Insomma, il rischio concreto per le donne in tali casi è la sospensione della potestà genitoriale e l’affido dei minori ad una casa famiglia. Uno scenario che farebbe tremare qualsiasi madre, tanto da spingerla a mantenere il silenzio sulle violenze consumate a suo carico tra le mura domestiche, e questo nonostante i segnali positivi provenienti dalla giurisprudenza di legittimità che, nel 2022, ha ribadito come “il richiamo alla sindrome d’alienazione parentale e ad ogni suo, più o meno evidente, anche inconsapevole, corollario, non può dirsi legittimo, costituendo il fondamento pseudoscientifico di provvedimenti gravemente incisivi sulla vita dei minori, in ordine alla decadenza dalla responsabilità genitoriale della madre”.

Un quadro, quello che quindi si delinea nelle vicende giudiziarie, che deve farci riflettere e che rivela come il problema alla base della violenza sulle donne non sia solo e prettamente culturale.

Certo, la sottocultura patriarcale è sicuramente la madre di tali fenomeni, e certamente è necessario adoperarsi per estirparla e combatterla in modo definitivo.

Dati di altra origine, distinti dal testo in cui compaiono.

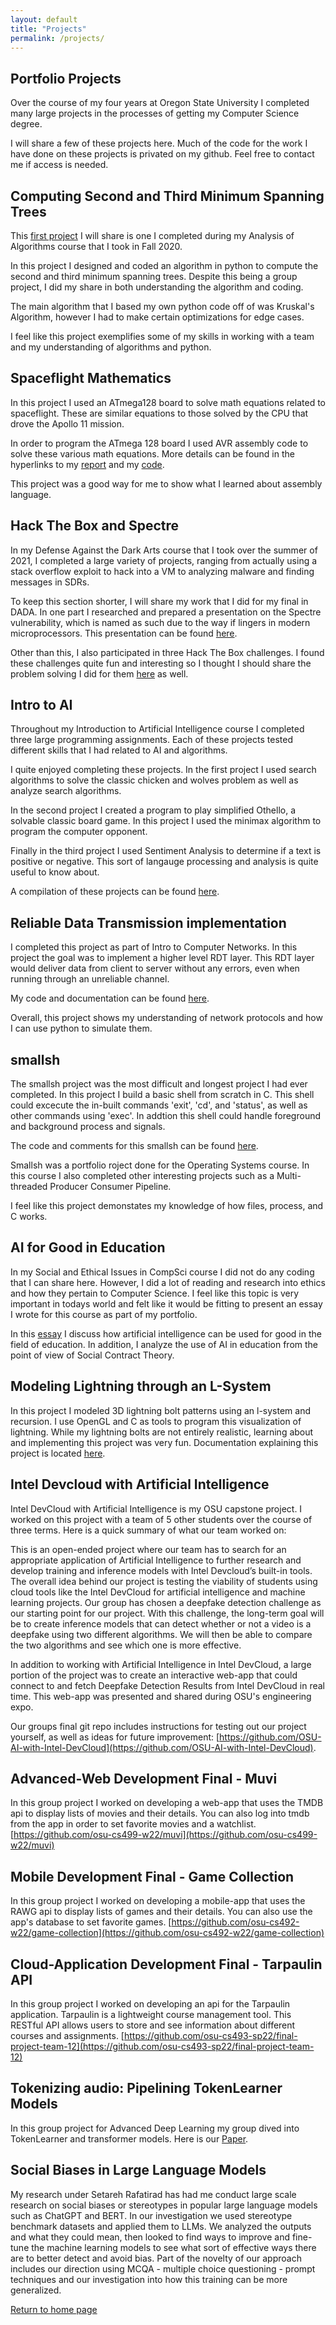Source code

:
 ```yaml
---
layout: default
title: "Projects"
permalink: /projects/
---
```


## Portfolio Projects

Over the course of my four years at Oregon State University I completed many large projects in the processes of getting my Computer Science degree.

I will share a few of these projects here. Much of the code for the work I have done on these projects is privated on my github. Feel free to contact me if access is needed.


## Computing Second and Third Minimum Spanning Trees

This [first project](https://github.com/axyoung/Analysis-of-Algorithms/tree/main/GA4) I will share is one I completed during my Analysis of Algorithms course that I took in Fall 2020.

In this project I designed and coded an algorithm in python to compute the second and third minimum spanning trees.
Despite this being a group project, I did my share in both understanding the algorithm and coding.

The main algorithm that I based my own python code off of was Kruskal's Algorithm, however I had to make certain optimizations for edge cases.

I feel like this project exemplifies some of my skills in working with a team and my understanding of algorithms and python.

## Spaceflight Mathematics

In this project I used an ATmega128 board to solve math equations related to spaceflight. These are similar equations to those solved by the CPU that drove the Apollo 11 mission.

In order to program the ATmega 128 board I used AVR assembly code to solve these various math equations.
More details can be found in the hyperlinks to my [report](https://github.com/axyoung/Assembly/blob/main/Final/Final/ece375-final.pdf) and my [code](https://github.com/axyoung/Assembly/blob/main/Final/Final/ece375_final.asm).

This project was a good way for me to show what I learned about assembly language.

## Hack The Box and Spectre

In my Defense Against the Dark Arts course that I took over the summer of 2021, I completed a large variety of projects, ranging from actually using a stack overflow exploit to hack into a VM to analyzing malware and finding messages in SDRs.

To keep this section shorter, I will share my work that I did for my final in DADA. In one part I researched and prepared a presentation on the Spectre vulnerability, which is named as such due to the way if lingers in modern microprocessors.
This presentation can be found [here](https://oregonstate.app.box.com/s/oy9dd5ovb6hrbgzewjpyu8ps5a0xm37z).

Other than this, I also participated in three Hack The Box challenges. I found these challenges quite fun and interesting so I thought I should share the problem solving I did for them [here](https://github.com/axyoung/Defense-Against-Dark-Arts/blob/main/Final%20Project.pdf) as well.

## Intro to AI

Throughout my Introduction to Artificial Intelligence course I completed three large programming assignments. Each of these projects tested different skills that I had related to AI and algorithms.

I quite enjoyed completing these projects. In the first project I used search algorithms to solve the classic chicken and wolves problem as well as analyze search algorithms.

In the second project I created a program to play simplified Othello, a solvable classic board game. In this project I used the minimax algorithm to program the computer opponent.

Finally in the third project I used Sentiment Analysis to determine if a text is positive or negative. This sort of langauge processing and analysis is quite useful to know about.

A compilation of these projects can be found [here](https://github.com/axyoung/Intro-to-AI).

## Reliable Data Transmission implementation

I completed this project as part of Intro to Computer Networks. In this project the goal was to implement a higher level RDT layer.
This RDT layer would deliver data from client to server without any errors, even when running through an unreliable channel.

My code and documentation can be found [here](https://github.com/axyoung/Intro-to-Networks/tree/main/Project%202).

Overall, this project shows my understanding of network protocols and how I can use python to simulate them.

## smallsh

The smallsh project was the most difficult and longest project I had ever completed. In this project I build a basic shell from scratch in C.
This shell could excecute the in-built commands 'exit', 'cd', and 'status', as well as other commands using 'exec'. In addtion this shell could handle foreground and background process and signals.

The code and comments for this smallsh can be found [here](https://github.com/axyoung/Operating-Systems/tree/main/A3). 

Smallsh was a portfolio roject done for the Operating Systems course. In this course I also completed other interesting projects such as a Multi-threaded Producer Consumer Pipeline.

I feel like this project demonstates my knowledge of how files, process, and C works.

## AI for Good in Education

In my Social and Ethical Issues in CompSci course I did not do any coding that I can share here. However, I did a lot of reading and research into ethics and how they pertain to Computer Science. I feel like this topic is very important in todays world and felt like it would be fitting to present an essay I wrote for this course as part of my portfolio.

In this [essay](https://github.com/axyoung/Ethics-in-CS/blob/main/Social%20Contract%20Theory_%20AI%20for%20Good%20in%20Education.pdf) I discuss how artificial intelligence can be used for good in the field of education. In addition, I analyze the use of AI in education from the point of view of Social Contract Theory.

## Modeling Lightning through an L-System

In this project I modeled 3D lightning bolt patterns using an l-system and recursion. I use OpenGL and C as tools to program this visualization of lightning. While my lightning bolts are not entirely realistic, learning about and implementing this project was very fun. Documentation explaining this project is located [here](https://github.com/axyoung/Computer-Graphics/blob/main/CG%20Final%20Project.pdf).

## Intel Devcloud with Artificial Intelligence

Intel DevCloud with Artificial Intelligence is my OSU capstone project. I worked on this project with a team of 5 other students over the course of three terms. Here is a quick summary of what our team worked on:

This is an open-ended project where our team has to search for an appropriate application of Artificial Intelligence to further research and develop training and inference models with Intel Devcloud’s built-in tools. The overall idea behind our project is testing the viability of students using cloud tools like the Intel DevCloud for artificial intelligence and machine learning projects. Our group has chosen a deepfake detection challenge as our starting point for our project. With this challenge, the long-term goal will be to create inference models that can detect whether or not a video is a deepfake using two different algorithms. We will then be able to compare the two algorithms and see which one is more effective.

In addition to working with Artificial Intelligence in Intel DevCloud, a large portion of the project was to create an interactive web-app that could connect to and fetch Deepfake Detection Results from Intel DevCloud in real time. This web-app was presented and shared during OSU's engineering expo.

Our groups final git repo includes instructions for testing out our project yourself, as well as ideas for future improvement: [https://github.com/OSU-AI-with-Intel-DevCloud](https://github.com/OSU-AI-with-Intel-DevCloud).

## Advanced-Web Development Final - Muvi

In this group project I worked on developing a web-app that uses the TMDB api to display lists of movies and their details. You can also log into tmdb from the app in order to set favorite movies and a watchlist. [https://github.com/osu-cs499-w22/muvi](https://github.com/osu-cs499-w22/muvi)

## Mobile Development Final - Game Collection

In this group project I worked on developing a mobile-app that uses the RAWG api to display lists of games and their details. You can also use the app's database to set favorite games. [https://github.com/osu-cs492-w22/game-collection](https://github.com/osu-cs492-w22/game-collection)

## Cloud-Application Development Final - Tarpaulin API

In this group project I worked on developing an api for the Tarpaulin application. Tarpaulin is a lightweight course management tool. This RESTful API allows users to store and see information about different courses and assignments. [https://github.com/osu-cs493-sp22/final-project-team-12](https://github.com/osu-cs493-sp22/final-project-team-12)

## Tokenizing audio: Pipelining TokenLearner Models

In this group project for Advanced Deep Learning my group dived into TokenLearner and transformer models. Here is our [Paper](https://github.com/axyoung/axyoung.github.io/blob/main/files/Tokenizing_audio_paper.pdf).

## Social Biases in Large Language Models

My research under Setareh Rafatirad has had me conduct large scale research on social biases or stereotypes in popular large language models such as ChatGPT and BERT. In our investigation we used stereotype benchmark datasets and applied them to LLMs. We analyzed the outputs and what they could mean, then looked to find ways to improve and fine-tune the machine learning models to see what sort of effective ways there are to better detect and avoid bias. Part of the novelty of our approach includes our direction using MCQA - multiple choice questioning - prompt techniques and our investigation into how this training can be more generalized.


[Return to home page](https://axyoung.github.io)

Ma le rivoluzioni culturali richiedono tempo e i dati sul femminicidio ci stanno dicendo chiaramente che di tempo non disponiamo più e che, nell’ attesa, rischiamo di perdere altre vite.

Urge pertanto intervenire lì dove è già possibile, potenziando i Centri antiviolenza, investendo sulla formazione dei professionisti impegnati nel percorso di uscita dalla violenza della donna, partendo dalle forze dell’ordine che hanno spesso il primo contatto, passando per i professionisti sanitari, fino ad arrivare ad avvocati e giudici, sensibilizzando anche quel contesto giudiziario che troppo spesso sembra operare come inquisitore e non come tutore delle vittime.

Fino ad allora non potranno esserci le condizioni necessarie a combattere e prevenire certi reati, e continueremo a leggere sui giornali la cronaca di quelle tragiche morti annunciate che oggi portano il nome di Giulia, Vanessa, Meena, Vincenza, e delle altre uccise più che dal patriarcato dall’inadeguatezza del sistema istituzionale.

Con l’ augurio che lo slogan “non una di meno” diventi realtà.